Brigjen Pol Ade Ary Syam Indradi menjelaskan, MAM berperan sebagai koordinator lapangan, perencana, eksekutor, penyedia mobil, dan memeras korban.

“Saudari NN itu perannya sebagai koordinator lapangan, kemudian memancing agar korban mau ikut, kemudian memeras korban,” ujar Ade Ary saat ditemui di Polda Metro Jaya, Kamis (16/10/2025).

Ketiga, VS memerintahkan salah satu tersangka untuk merekam kejadian tersebut, yang videonya kini viral di berbagai akun media sosial. Selain itu, VS juga bertugas menjaga korban agar tidak melarikan diri serta menyediakan rumah sebagai tempat penyekapan.

“Kemudian tersangka yang keempat adalah HJE, 25 tahun.

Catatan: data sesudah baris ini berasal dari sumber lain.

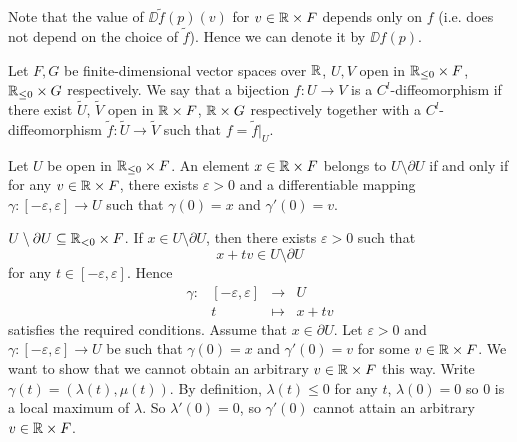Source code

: \begin{remark}
    Note that the value of $\DD \tilde{f}(p)(v)$ for $v \in \RR \times F$ depends only on $f$ (i.e. does not depend on the choice of $\tilde{f}$).
    Hence we can denote it by $\DD f (p)$.
\end{remark}

\begin{definitionenv}
    Let $F,G$ be finite-dimensional vector spaces over $\RR$,
    $U,V$ open in $\RR_{\le 0} \times F$, $\RR_{\le 0} \times G$ respectively.
    We say that a bijection $f : U \longrightarrow V$ is a $C^l$-diffeomorphism if there exist $\tilde{U}$, $\tilde{V}$ open in $\RR \times F$, $\RR \times G$ respectively together with a $C^l$-diffeomorphism $\tilde{f} : \tilde{U} \longrightarrow \tilde{V}$ such that $f = \tilde{f} |_{U}$.
\end{definitionenv}

\begin{propositionenv}
    Let $U$ be open in $\RR_{\le 0} \times F$.
    An element $x \in \RR \times F$ belongs to $U \setminus \partial U$ if and only if for any $v \in \RR \times F$, there exists $\varepsilon > 0$ and a differentiable mapping $\gamma : [-\varepsilon, \varepsilon] \longrightarrow U$ such that $\gamma(0) = x$ and $\gamma'(0) = v$.
\end{propositionenv}
\begin{proofenv}
    $U \setminus \partial U \subseteq \RR_{< 0} \times F$.
    If $x \in U \setminus \partial U$, then there exists $\varepsilon > 0$ such that
    $$x + t v \in U \setminus \partial U$$
    for any $t \in [-\varepsilon, \varepsilon]$.
    Hence
    $$\begin{array}{rrcl}
        \gamma : & [-\varepsilon, \varepsilon] & \longrightarrow & U\\
        & t & \longmapsto & x + t v
    \end{array}$$
    satisfies the required conditions.
    Assume that $x \in \partial U$.
    Let $\varepsilon > 0$ and $\gamma: [-\varepsilon ,\varepsilon] \longrightarrow U$ be such that $\gamma(0) = x$ and $\gamma'(0) = v$ for some $v \in \RR \times F$.
    We want to show that we cannot obtain an arbitrary $v \in \RR \times F$ this way.
    Write $\gamma(t) = (\lambda(t), \mu(t))$.
    By definition, $\lambda(t) \le 0$ for any $t$, $\lambda(0) = 0$ so $0$ is a local maximum of $\lambda$.
    So $\lambda'(0) = 0$, so $\gamma'(0)$ cannot attain an arbitrary $v \in \RR \times F$.
\end{proofenv}


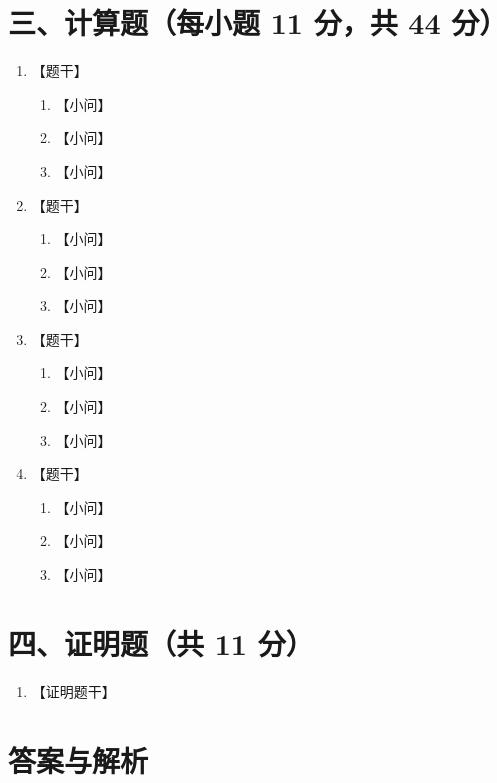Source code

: \documentclass[UTF8,12pt,a4paper]{ctexart}
\begin{document}
\section*{三、计算题（每小题 11 分，共 44 分）}
\begin{enumerate}
\item 【题干】
\begin{enumerate}[label=(\arabic*)]
\item 【小问】
\item 【小问】
\item 【小问】
\end{enumerate}
\item 【题干】
\begin{enumerate}[label=(\arabic*)]
\item 【小问】
\item 【小问】
\item 【小问】
\end{enumerate}
\item 【题干】
\begin{enumerate}[label=(\arabic*)]
\item 【小问】
\item 【小问】
\item 【小问】
\end{enumerate}
\item 【题干】
\begin{enumerate}[label=(\arabic*)]
\item 【小问】
\item 【小问】
\item 【小问】
\end{enumerate}
\end{enumerate}

\section*{四、证明题（共 11 分）}
\begin{enumerate}
\item 【证明题干】
\end{enumerate}

\newpage
\section*{答案与解析}
\end{document}
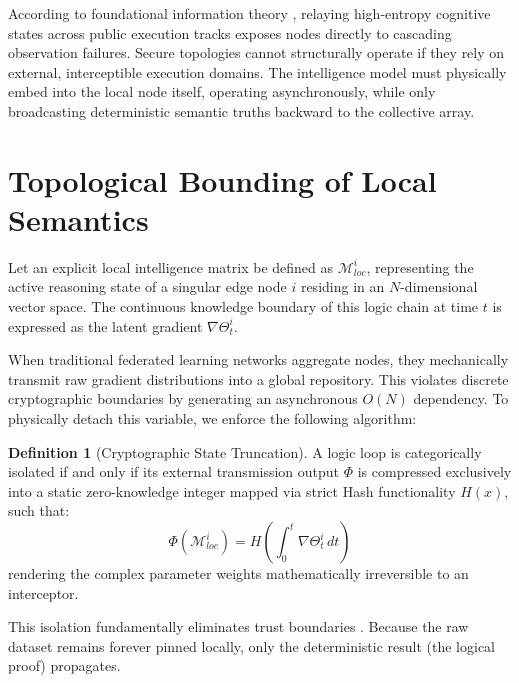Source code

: \documentclass[12pt, a4paper]{article}
\theoremstyle{plain}
\theoremstyle{definition}
\newtheorem{definition}[theorem]{Definition}
\begin{document}
According to foundational information theory \cite{shannon1948mathematical}, relaying high-entropy cognitive states across public execution tracks exposes nodes directly to cascading observation failures. Secure topologies cannot structurally operate if they rely on external, interceptible execution domains. The intelligence model must physically embed into the local node itself, operating asynchronously, while only broadcasting deterministic semantic truths backward to the collective array.

\section{Topological Bounding of Local Semantics}
Let an explicit local intelligence matrix be defined as $\mathcal{M}_{loc}^{i}$, representing the active reasoning state of a singular edge node $i$ residing in an $N$-dimensional vector space. The continuous knowledge boundary of this logic chain at time $t$ is expressed as the latent gradient $\nabla \Theta_t^i$.

When traditional federated learning networks aggregate nodes, they mechanically transmit raw gradient distributions into a global repository. This violates discrete cryptographic boundaries by generating an asynchronous $O(N)$ dependency.
To physically detach this variable, we enforce the following algorithm:

\begin{definition}[Cryptographic State Truncation]
A logic loop is categorically isolated if and only if its external transmission output $\Phi$ is compressed exclusively into a static zero-knowledge integer mapped via strict Hash functionality $H(x)$, such that:
\begin{equation}
    \Phi\left(\mathcal{M}_{loc}^i\right) = H\left(\int_{0}^{t} \nabla \Theta_t^i \, dt\right)
\end{equation}
rendering the complex parameter weights mathematically irreversible to an interceptor.
\end{definition}

This isolation fundamentally eliminates trust boundaries \cite{lamport1978time}. Because the raw dataset remains forever pinned locally, only the deterministic result (the logical proof) propagates. 

\end{document}
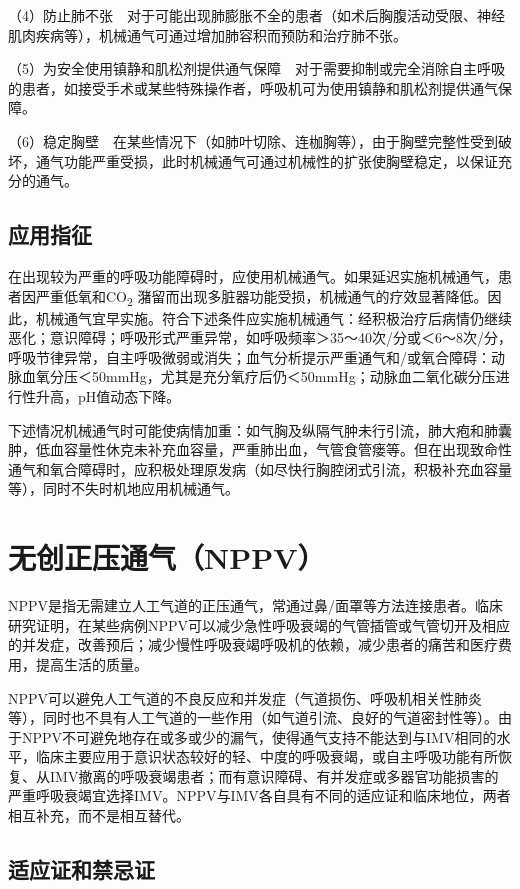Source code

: （4）防止肺不张　对于可能出现肺膨胀不全的患者（如术后胸腹活动受限、神经肌肉疾病等），机械通气可通过增加肺容积而预防和治疗肺不张。

（5）为安全使用镇静和肌松剂提供通气保障　对于需要抑制或完全消除自主呼吸的患者，如接受手术或某些特殊操作者，呼吸机可为使用镇静和肌松剂提供通气保障。

（6）稳定胸壁　在某些情况下（如肺叶切除、连枷胸等），由于胸壁完整性受到破坏，通气功能严重受损，此时机械通气可通过机械性的扩张使胸壁稳定，以保证充分的通气。

\subsection{应用指征}

在出现较为严重的呼吸功能障碍时，应使用机械通气。如果延迟实施机械通气，患者因严重低氧和CO\textsubscript{2}
潴留而出现多脏器功能受损，机械通气的疗效显著降低。因此，机械通气宜早实施。符合下述条件应实施机械通气：经积极治疗后病情仍继续恶化；意识障碍；呼吸形式严重异常，如呼吸频率＞35～40次/分或＜6～8次/分，呼吸节律异常，自主呼吸微弱或消失；血气分析提示严重通气和/或氧合障碍：动脉血氧分压＜50mmHg，尤其是充分氧疗后仍＜50mmHg；动脉血二氧化碳分压进行性升高，pH值动态下降。

下述情况机械通气时可能使病情加重：如气胸及纵隔气肿未行引流，肺大疱和肺囊肿，低血容量性休克未补充血容量，严重肺出血，气管食管瘘等。但在出现致命性通气和氧合障碍时，应积极处理原发病（如尽快行胸腔闭式引流，积极补充血容量等），同时不失时机地应用机械通气。

\section{无创正压通气（NPPV）}

NPPV是指无需建立人工气道的正压通气，常通过鼻/面罩等方法连接患者。临床研究证明，在某些病例NPPV可以减少急性呼吸衰竭的气管插管或气管切开及相应的并发症，改善预后；减少慢性呼吸衰竭呼吸机的依赖，减少患者的痛苦和医疗费用，提高生活的质量。

NPPV可以避免人工气道的不良反应和并发症（气道损伤、呼吸机相关性肺炎等），同时也不具有人工气道的一些作用（如气道引流、良好的气道密封性等）。由于NPPV不可避免地存在或多或少的漏气，使得通气支持不能达到与IMV相同的水平，临床主要应用于意识状态较好的轻、中度的呼吸衰竭，或自主呼吸功能有所恢复、从IMV撤离的呼吸衰竭患者；而有意识障碍、有并发症或多器官功能损害的严重呼吸衰竭宜选择IMV。NPPV与IMV各自具有不同的适应证和临床地位，两者相互补充，而不是相互替代。

\subsection{适应证和禁忌证}

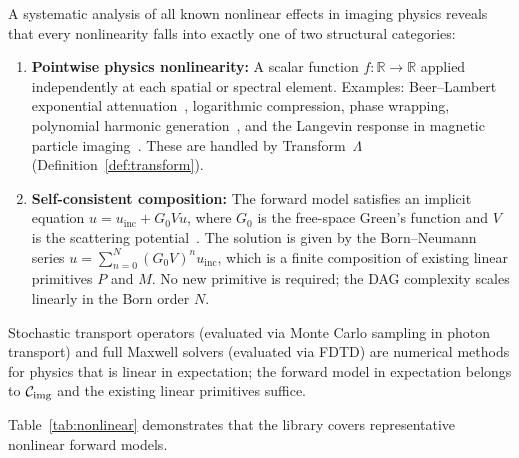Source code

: \documentclass[11pt]{article}
\begin{document}
A systematic analysis of all known nonlinear effects in imaging physics reveals that every nonlinearity falls into exactly one of two structural categories:
\begin{enumerate}
  \item \textbf{Pointwise physics nonlinearity:} A scalar function $f: \mathbb{R} \to \mathbb{R}$ applied independently at each spatial or spectral element. Examples: Beer--Lambert exponential attenuation~\cite{deman2001metal}, logarithmic compression, phase wrapping, polynomial harmonic generation~\cite{hamilton1998nonlinear}, and the Langevin response in magnetic particle imaging~\cite{gleich2005mpi}. These are handled by Transform~$\Lambda$ (Definition~\ref{def:transform}).
  \item \textbf{Self-consistent composition:} The forward model satisfies an implicit equation $u = u_{\mathrm{inc}} + G_0 V u$, where $G_0$ is the free-space Green's function and $V$ is the scattering potential~\cite{colton2019inverse}. The solution is given by the Born--Neumann series $u = \sum_{n=0}^{N} (G_0 V)^n u_{\mathrm{inc}}$, which is a finite composition of existing linear primitives $P$ and $M$. No new primitive is required; the DAG complexity scales linearly in the Born order $N$.
\end{enumerate}
Stochastic transport operators (evaluated via Monte Carlo sampling in photon transport) and full Maxwell solvers (evaluated via FDTD) are numerical methods for physics that is linear in expectation; the forward model in expectation belongs to $\ctier$ and the existing linear primitives suffice.

Table~\ref{tab:nonlinear} demonstrates that the library covers representative nonlinear forward models.
\end{document}
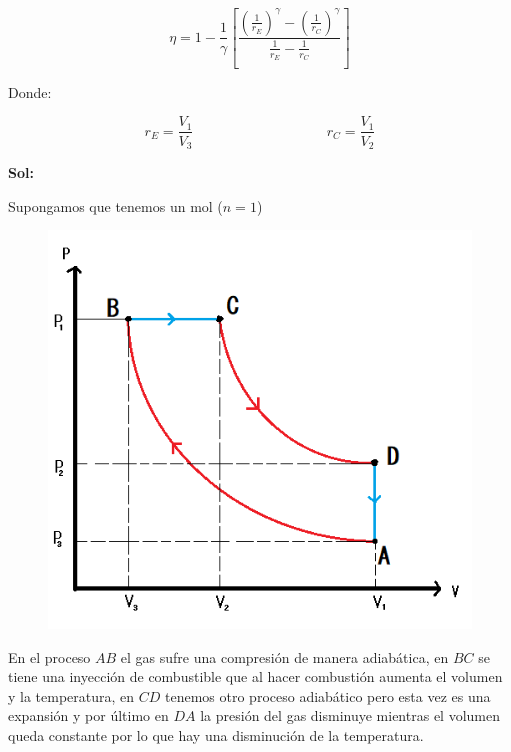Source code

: \documentclass[12pt,a4paper]{article}
\begin{document}
\begin{enumerate}
    \begin{equation*}
        \eta = 1 - \frac{1}{\gamma} \left[\frac{\left(\frac{1}{r_E}\right)^{\gamma} - \left(\frac{1}{r_C}\right)^{\gamma}}{\frac{1}{r_E} - \frac{1}{r_C}}\right]
    \end{equation*}
    
    Donde:
    
    \begin{equation*}
        r_E = \frac{V_1}{V_3} \hspace{4cm} r_C = \frac{V_1}{V_2}
    \end{equation*}
    
    
    \textbf{Sol:}
    
    Supongamos que tenemos un mol ($n=1$)
    
    \begin{figure}[h!]
        \centering
        \includegraphics[scale=0.8]{1.png}
    \end{figure}
    
    En el proceso $AB$ el gas sufre una compresión de manera adiabática, en $BC$ se tiene una inyección de combustible  que al hacer combustión aumenta el volumen y la temperatura, en $CD$ tenemos otro proceso adiabático pero esta vez es una expansión y por último en $DA$ la presión del gas disminuye mientras el volumen queda constante por lo que hay una disminución de la temperatura.
    

\end{enumerate}
\end{document}
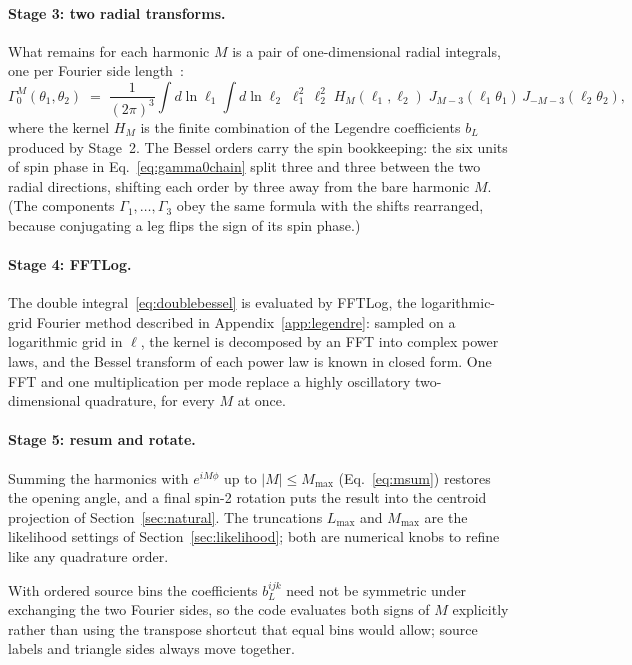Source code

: \documentclass[11pt]{article}
\numberwithin{equation}{section}
\begin{document}
\paragraph{Stage 3: two radial transforms.}
What remains for each harmonic $M$ is a pair of one-dimensional
radial integrals, one per Fourier side length~\cite{fastnc}:
\begin{equation}
  \Gamma_0^{M}(\theta_1, \theta_2)
  \;=\; \frac{1}{(2\pi)^3}
  \int d\ln\ell_1 \int d\ln\ell_2\;
  \ell_1^2\, \ell_2^2\;
  H_M(\ell_1, \ell_2)\;
  J_{M-3}(\ell_1\theta_1)\, J_{-M-3}(\ell_2\theta_2) ,
  \label{eq:doublebessel}
\end{equation}
where the kernel $H_M$ is the finite combination of the Legendre
coefficients $b_L$ produced by Stage~2.  The Bessel orders carry
the spin bookkeeping: the six units of spin phase in
Eq.~\eqref{eq:gamma0chain} split three and three between the two
radial directions, shifting each order by three away from the bare
harmonic $M$.  (The components $\Gamma_1, \ldots, \Gamma_3$ obey
the same formula with the shifts rearranged, because conjugating a
leg flips the sign of its spin phase.)

\paragraph{Stage 4: FFTLog.}
The double integral~\eqref{eq:doublebessel} is evaluated by FFTLog,
the logarithmic-grid Fourier method described in
Appendix~\ref{app:legendre}: sampled on a logarithmic grid in
$\ell$, the kernel is decomposed by an FFT into complex power laws,
and the Bessel transform of each power law is known in closed form.
One FFT and one multiplication per mode replace a highly
oscillatory two-dimensional quadrature, for every $M$ at once.

\paragraph{Stage 5: resum and rotate.}
Summing the harmonics with $e^{iM\phi}$ up to $|M| \le M_{\max}$
(Eq.~\eqref{eq:msum}) restores the opening angle, and a final
spin-2 rotation puts the result into the centroid projection of
Section~\ref{sec:natural}.  The truncations $L_{\max}$ and
$M_{\max}$ are the likelihood settings of
Section~\ref{sec:likelihood}; both are numerical knobs to refine
like any quadrature order.

With ordered source bins the coefficients $b_L^{ijk}$ need not be
symmetric under exchanging the two Fourier sides, so the code
evaluates both signs of $M$ explicitly rather than using the
transpose shortcut that equal bins would allow; source labels and
triangle sides always move together.
\end{document}
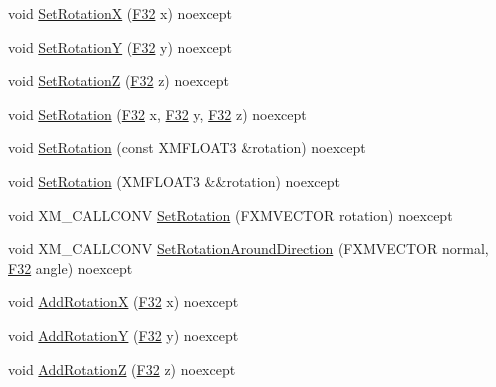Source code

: \begin{DoxyCompactItemize}
\item 
void \hyperlink{structmage_1_1_transform_node_a28fca8112e0e48ba6c6a630c4429b377}{Set\+RotationX} (\hyperlink{namespacemage_aa97e833b45f06d60a0a9c4fc22ae02c0}{F32} x) noexcept
\item 
void \hyperlink{structmage_1_1_transform_node_a131c7b47c7ee2268c49a7fbad26c2405}{Set\+RotationY} (\hyperlink{namespacemage_aa97e833b45f06d60a0a9c4fc22ae02c0}{F32} y) noexcept
\item 
void \hyperlink{structmage_1_1_transform_node_aaa6413a6afa54e1935efd8137ebe4d42}{Set\+RotationZ} (\hyperlink{namespacemage_aa97e833b45f06d60a0a9c4fc22ae02c0}{F32} z) noexcept
\item 
void \hyperlink{structmage_1_1_transform_node_ac87418dfcbc516056657a5ebe8d02ed6}{Set\+Rotation} (\hyperlink{namespacemage_aa97e833b45f06d60a0a9c4fc22ae02c0}{F32} x, \hyperlink{namespacemage_aa97e833b45f06d60a0a9c4fc22ae02c0}{F32} y, \hyperlink{namespacemage_aa97e833b45f06d60a0a9c4fc22ae02c0}{F32} z) noexcept
\item 
void \hyperlink{structmage_1_1_transform_node_a602e7426e81f712a2c5dfcb29e69457b}{Set\+Rotation} (const X\+M\+F\+L\+O\+A\+T3 \&rotation) noexcept
\item 
void \hyperlink{structmage_1_1_transform_node_aceda2ef578b04428dd7a271943daa8c8}{Set\+Rotation} (X\+M\+F\+L\+O\+A\+T3 \&\&rotation) noexcept
\item 
void X\+M\+\_\+\+C\+A\+L\+L\+C\+O\+NV \hyperlink{structmage_1_1_transform_node_a354d20ffedec33173a598718677f7a74}{Set\+Rotation} (F\+X\+M\+V\+E\+C\+T\+OR rotation) noexcept
\item 
void X\+M\+\_\+\+C\+A\+L\+L\+C\+O\+NV \hyperlink{structmage_1_1_transform_node_a05740ca63e180ff694baa549b70ad67c}{Set\+Rotation\+Around\+Direction} (F\+X\+M\+V\+E\+C\+T\+OR normal, \hyperlink{namespacemage_aa97e833b45f06d60a0a9c4fc22ae02c0}{F32} angle) noexcept
\item 
void \hyperlink{structmage_1_1_transform_node_a7428a3f49cb24a9f2eadb94d77e7b87f}{Add\+RotationX} (\hyperlink{namespacemage_aa97e833b45f06d60a0a9c4fc22ae02c0}{F32} x) noexcept
\item 
void \hyperlink{structmage_1_1_transform_node_a609c4d2cfb34f43f365851ab7092fbe1}{Add\+RotationY} (\hyperlink{namespacemage_aa97e833b45f06d60a0a9c4fc22ae02c0}{F32} y) noexcept
\item 
void \hyperlink{structmage_1_1_transform_node_acb9abe975906ff1df858933de4d7cdbc}{Add\+RotationZ} (\hyperlink{namespacemage_aa97e833b45f06d60a0a9c4fc22ae02c0}{F32} z) noexcept
\item 

\end{DoxyCompactItemize}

Perannya itu ikut menyiksa korban. Kelima, tersangka S, 35 tahun, sebagai eksekutor, menyiksa korban dan juga menyediakan rumah,” ungkap Ade Ary.

Keenam, APN sebagai tersangka yang merekam video dan turut membawa empat korban dari wilayah Jagakarsa, Jakarta Selatan. Ketujuh, Z berperan menyiksa korban. Sementara I sebagai eksekutor, koordinator lapangan, menyediakan mobil, dan juga menyiksa korban.

“Kemudian yang kesembilan, saudara MA ini usianya 39 tahun. Perannya menyediakan rumah,” kata dia.

Sejauh ini penyidik Subdit Resmob Direktorat Reserse Kriminal Umum Polda Metro Jaya masih memeriksa para tersangka secara intensif terkait hubungan hingga motif tindak pidana.